Extracted material Start Marker
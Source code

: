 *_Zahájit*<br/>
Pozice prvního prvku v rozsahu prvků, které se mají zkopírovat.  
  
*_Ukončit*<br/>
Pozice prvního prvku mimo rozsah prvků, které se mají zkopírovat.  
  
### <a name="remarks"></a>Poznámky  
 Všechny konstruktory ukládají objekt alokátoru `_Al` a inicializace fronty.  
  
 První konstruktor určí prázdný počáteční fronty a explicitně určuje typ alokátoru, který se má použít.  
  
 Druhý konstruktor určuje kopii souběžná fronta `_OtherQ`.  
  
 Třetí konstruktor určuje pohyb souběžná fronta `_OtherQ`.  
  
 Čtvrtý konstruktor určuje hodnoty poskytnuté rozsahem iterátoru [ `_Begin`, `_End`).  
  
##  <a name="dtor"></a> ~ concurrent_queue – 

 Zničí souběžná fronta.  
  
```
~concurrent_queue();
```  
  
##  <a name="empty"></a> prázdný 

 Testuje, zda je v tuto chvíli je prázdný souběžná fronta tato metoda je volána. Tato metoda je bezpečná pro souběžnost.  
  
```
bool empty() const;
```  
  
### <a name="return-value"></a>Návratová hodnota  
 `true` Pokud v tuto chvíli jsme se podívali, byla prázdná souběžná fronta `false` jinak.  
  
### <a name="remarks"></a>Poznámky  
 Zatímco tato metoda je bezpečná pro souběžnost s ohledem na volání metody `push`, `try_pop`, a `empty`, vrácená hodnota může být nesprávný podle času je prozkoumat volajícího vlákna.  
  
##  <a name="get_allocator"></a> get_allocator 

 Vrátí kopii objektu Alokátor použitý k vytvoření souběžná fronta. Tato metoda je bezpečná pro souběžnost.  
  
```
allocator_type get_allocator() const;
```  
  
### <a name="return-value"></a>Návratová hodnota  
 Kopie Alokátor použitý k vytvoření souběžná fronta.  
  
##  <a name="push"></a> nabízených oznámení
Extracted material End Marker
▶ What you should do: For this listing, copy out every line that includes the word "prvního".

▶ Answer section:
Pozice prvního prvku v rozsahu prvků, které se mají zkopírovat.  
Pozice prvního prvku mimo rozsah prvků, které se mají zkopírovat.  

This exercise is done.